*Your objective*. In the material below, please retype the lines from the very first through the one with "### **Commit**", exactly and without pictures.

--- Record excerpts Enclosed Below ---

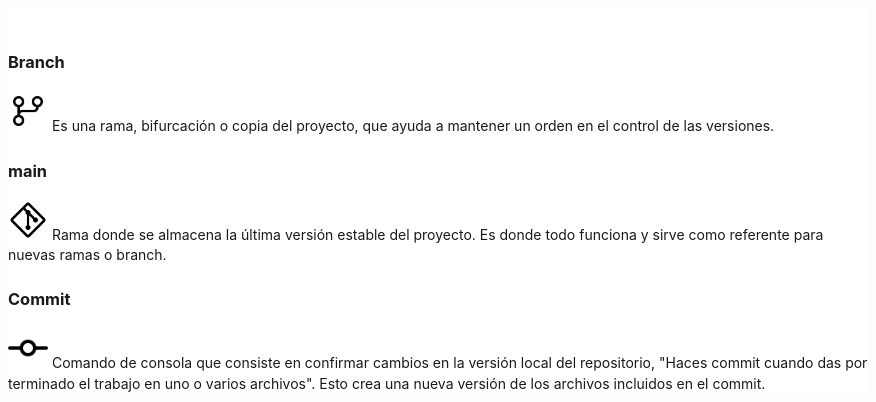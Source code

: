 <br/>

### **Branch**
<img src="./Images/Git/git_branch_icon.svg" width="40">
Es una rama, bifurcación o copia del proyecto, que ayuda a mantener un orden en el control de las versiones.

<br/>

### **main**
<img src="./Images/Git/git_master_icon.svg" width="40">
Rama donde se almacena la última versión estable del proyecto. Es donde todo funciona y sirve como referente para nuevas ramas o branch.

<br/>

### **Commit**
<img src="./Images/Git/git_commit_icon.svg" width="40">
Comando de consola que consiste en confirmar cambios en la versión local del repositorio, "Haces commit cuando das por terminado el trabajo en uno o varios archivos". Esto crea una nueva versión de los archivos incluidos en el commit.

--- End of Enclosed Record excerpts ---

*Response box*.
Source code

: <br/>

### **Branch**
<img src="./Images/Git/git_branch_icon.svg" width="40">
Es una rama, bifurcación o copia del proyecto, que ayuda a mantener un orden en el control de las versiones.

<br/>

### **main**
<img src="./Images/Git/git_master_icon.svg" width="40">
Rama donde se almacena la última versión estable del proyecto. Es donde todo funciona y sirve como referente para nuevas ramas o branch.

<br/>

### **Commit**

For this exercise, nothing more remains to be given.